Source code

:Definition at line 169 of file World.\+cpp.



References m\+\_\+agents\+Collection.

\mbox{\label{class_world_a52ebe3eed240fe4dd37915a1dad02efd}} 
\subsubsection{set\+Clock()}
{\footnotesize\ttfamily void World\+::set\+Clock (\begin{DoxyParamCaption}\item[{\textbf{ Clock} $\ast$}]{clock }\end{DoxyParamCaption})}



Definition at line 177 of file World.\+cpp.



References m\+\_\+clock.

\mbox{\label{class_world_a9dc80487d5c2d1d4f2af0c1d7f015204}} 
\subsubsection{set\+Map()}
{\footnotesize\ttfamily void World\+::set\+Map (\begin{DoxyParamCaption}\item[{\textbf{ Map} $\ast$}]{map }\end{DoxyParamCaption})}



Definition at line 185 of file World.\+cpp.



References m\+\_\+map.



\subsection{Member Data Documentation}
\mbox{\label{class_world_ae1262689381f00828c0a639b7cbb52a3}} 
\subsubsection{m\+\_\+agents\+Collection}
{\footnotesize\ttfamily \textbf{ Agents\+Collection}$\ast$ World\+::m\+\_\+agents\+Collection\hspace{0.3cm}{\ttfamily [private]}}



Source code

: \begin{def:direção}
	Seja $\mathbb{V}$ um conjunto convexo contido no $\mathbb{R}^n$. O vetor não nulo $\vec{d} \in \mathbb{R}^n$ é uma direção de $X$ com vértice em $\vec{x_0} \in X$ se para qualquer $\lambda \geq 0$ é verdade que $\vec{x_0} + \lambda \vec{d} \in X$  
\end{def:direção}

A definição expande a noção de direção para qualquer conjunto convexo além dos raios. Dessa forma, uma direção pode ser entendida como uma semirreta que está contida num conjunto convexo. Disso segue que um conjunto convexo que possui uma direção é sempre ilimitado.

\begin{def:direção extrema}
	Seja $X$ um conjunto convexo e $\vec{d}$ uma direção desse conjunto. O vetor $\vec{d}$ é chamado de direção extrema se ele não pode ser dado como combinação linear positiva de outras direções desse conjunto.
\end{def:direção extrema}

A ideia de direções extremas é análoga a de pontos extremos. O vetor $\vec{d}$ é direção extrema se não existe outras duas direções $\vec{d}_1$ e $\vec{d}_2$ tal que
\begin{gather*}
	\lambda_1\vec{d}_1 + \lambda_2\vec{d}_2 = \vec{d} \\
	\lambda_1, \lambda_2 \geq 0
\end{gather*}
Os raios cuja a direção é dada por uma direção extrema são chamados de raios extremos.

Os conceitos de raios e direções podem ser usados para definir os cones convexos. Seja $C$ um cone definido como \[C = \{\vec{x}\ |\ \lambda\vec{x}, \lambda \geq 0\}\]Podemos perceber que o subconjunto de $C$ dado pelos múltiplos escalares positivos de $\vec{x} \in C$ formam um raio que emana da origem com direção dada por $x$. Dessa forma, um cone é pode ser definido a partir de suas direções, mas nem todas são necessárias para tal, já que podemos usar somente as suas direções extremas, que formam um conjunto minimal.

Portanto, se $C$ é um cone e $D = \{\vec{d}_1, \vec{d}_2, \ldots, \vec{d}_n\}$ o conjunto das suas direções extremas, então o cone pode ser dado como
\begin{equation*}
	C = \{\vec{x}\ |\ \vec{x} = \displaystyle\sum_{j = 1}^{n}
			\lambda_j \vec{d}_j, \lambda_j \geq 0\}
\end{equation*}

☆ ☆ ☆ ☆

» **Exercise objective**
Retype the portion of the data above that starts on the line with "Os raios cuja" and finishes on the line with "Os conceitos de", including both of those lines.

» **Answer box**
Os raios cuja a direção é dada por uma direção extrema são chamados de raios extremos.

Os conceitos de raios e direções podem ser usados para definir os cones convexos. Seja $C$ um cone definido como \[C = \{\vec{x}\ |\ \lambda\vec{x}, \lambda \geq 0\}\]Podemos perceber que o subconjunto de $C$ dado pelos múltiplos escalares positivos de $\vec{x} \in C$ formam um raio que emana da origem com direção dada por $x$. Dessa forma, um cone é pode ser definido a partir de suas direções, mas nem todas são necessárias para tal, já que podemos usar somente as suas direções extremas, que formam um conjunto minimal.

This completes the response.